◆ **Supplied material**
···
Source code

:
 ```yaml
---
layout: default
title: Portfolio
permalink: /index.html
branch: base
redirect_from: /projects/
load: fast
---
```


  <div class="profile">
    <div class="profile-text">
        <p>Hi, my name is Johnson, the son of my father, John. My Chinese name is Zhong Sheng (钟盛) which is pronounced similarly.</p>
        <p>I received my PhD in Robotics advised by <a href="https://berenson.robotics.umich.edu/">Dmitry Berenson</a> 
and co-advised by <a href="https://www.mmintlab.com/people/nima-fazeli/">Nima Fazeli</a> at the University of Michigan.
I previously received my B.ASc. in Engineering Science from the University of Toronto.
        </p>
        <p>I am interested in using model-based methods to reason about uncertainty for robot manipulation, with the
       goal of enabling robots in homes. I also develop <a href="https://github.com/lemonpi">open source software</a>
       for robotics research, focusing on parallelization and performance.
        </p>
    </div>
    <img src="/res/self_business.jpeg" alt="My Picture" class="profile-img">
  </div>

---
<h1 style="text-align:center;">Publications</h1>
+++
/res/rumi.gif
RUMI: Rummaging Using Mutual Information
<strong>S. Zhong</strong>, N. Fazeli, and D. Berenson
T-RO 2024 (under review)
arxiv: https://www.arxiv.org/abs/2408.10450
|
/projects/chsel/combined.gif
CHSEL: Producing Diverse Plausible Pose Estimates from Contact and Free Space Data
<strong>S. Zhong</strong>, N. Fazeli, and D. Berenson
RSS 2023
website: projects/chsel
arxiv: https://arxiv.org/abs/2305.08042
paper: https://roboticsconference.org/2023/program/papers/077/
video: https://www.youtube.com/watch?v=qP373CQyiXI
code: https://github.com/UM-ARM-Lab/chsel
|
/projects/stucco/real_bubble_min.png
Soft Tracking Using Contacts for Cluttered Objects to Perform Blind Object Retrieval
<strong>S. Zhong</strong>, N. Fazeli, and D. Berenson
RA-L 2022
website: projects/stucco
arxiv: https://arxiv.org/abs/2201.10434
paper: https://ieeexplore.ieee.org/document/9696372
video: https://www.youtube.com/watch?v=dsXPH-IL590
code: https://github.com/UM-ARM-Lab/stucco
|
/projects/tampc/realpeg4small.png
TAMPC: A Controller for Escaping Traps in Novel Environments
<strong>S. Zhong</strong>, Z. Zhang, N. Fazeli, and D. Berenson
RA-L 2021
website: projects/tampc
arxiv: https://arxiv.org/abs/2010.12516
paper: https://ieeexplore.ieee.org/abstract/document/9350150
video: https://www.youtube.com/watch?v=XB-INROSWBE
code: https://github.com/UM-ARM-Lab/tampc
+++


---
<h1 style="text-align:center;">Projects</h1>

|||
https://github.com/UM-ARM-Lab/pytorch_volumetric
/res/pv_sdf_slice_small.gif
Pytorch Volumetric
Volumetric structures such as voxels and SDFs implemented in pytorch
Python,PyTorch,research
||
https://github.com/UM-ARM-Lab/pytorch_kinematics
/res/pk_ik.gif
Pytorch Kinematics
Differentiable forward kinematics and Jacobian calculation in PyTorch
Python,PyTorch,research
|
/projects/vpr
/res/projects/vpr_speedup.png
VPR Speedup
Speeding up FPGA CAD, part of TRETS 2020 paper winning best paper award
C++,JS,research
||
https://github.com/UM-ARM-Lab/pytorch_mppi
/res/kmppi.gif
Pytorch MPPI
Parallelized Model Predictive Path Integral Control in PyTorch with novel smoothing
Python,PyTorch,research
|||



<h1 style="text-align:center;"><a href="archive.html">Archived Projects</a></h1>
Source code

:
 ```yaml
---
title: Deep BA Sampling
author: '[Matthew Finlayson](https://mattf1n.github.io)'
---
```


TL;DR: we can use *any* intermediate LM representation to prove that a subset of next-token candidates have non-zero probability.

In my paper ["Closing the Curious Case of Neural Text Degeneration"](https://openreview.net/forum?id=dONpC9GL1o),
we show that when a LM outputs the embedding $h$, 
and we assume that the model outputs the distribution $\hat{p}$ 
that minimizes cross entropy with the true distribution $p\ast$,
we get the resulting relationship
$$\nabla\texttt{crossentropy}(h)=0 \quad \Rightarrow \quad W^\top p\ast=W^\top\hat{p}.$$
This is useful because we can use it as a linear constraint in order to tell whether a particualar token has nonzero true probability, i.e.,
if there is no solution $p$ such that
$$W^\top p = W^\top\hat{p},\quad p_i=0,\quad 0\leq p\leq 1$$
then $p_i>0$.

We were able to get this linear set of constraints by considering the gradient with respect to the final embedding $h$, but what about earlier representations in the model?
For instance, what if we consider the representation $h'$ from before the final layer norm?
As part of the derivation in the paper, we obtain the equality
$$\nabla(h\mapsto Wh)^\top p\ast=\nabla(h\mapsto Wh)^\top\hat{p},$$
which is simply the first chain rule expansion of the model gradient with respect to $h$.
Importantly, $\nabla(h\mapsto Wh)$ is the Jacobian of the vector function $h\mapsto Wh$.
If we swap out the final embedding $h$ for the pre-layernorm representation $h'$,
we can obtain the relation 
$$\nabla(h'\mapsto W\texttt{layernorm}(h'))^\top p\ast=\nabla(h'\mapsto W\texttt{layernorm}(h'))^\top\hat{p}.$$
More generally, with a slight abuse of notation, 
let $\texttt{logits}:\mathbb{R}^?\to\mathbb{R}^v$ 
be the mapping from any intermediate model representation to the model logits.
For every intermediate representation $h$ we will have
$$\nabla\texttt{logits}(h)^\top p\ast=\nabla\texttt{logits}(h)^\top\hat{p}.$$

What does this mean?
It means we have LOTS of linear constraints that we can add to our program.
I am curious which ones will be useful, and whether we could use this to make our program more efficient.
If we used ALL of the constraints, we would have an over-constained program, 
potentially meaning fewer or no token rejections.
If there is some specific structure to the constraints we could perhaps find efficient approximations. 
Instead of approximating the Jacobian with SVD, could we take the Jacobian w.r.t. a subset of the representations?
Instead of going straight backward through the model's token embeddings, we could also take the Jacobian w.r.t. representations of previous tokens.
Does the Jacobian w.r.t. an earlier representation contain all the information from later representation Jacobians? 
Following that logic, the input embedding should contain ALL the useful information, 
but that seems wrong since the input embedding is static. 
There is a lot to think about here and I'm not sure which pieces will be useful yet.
···
◆ **Prompt**
With the line containing "It means we" as the first and the last line above as the final one, copy those lines exactly and no others.

◆ **Completed exercise**
It means we have LOTS of linear constraints that we can add to our program.
I am curious which ones will be useful, and whether we could use this to make our program more efficient.
If we used ALL of the constraints, we would have an over-constained program, 
potentially meaning fewer or no token rejections.
If there is some specific structure to the constraints we could perhaps find efficient approximations. 
Instead of approximating the Jacobian with SVD, could we take the Jacobian w.r.t. a subset of the representations?
Instead of going straight backward through the model's token embeddings, we could also take the Jacobian w.r.t. representations of previous tokens.
Does the Jacobian w.r.t. an earlier representation contain all the information from later representation Jacobians? 
Following that logic, the input embedding should contain ALL the useful information, 
but that seems wrong since the input embedding is static. 
There is a lot to think about here and I'm not sure which pieces will be useful yet.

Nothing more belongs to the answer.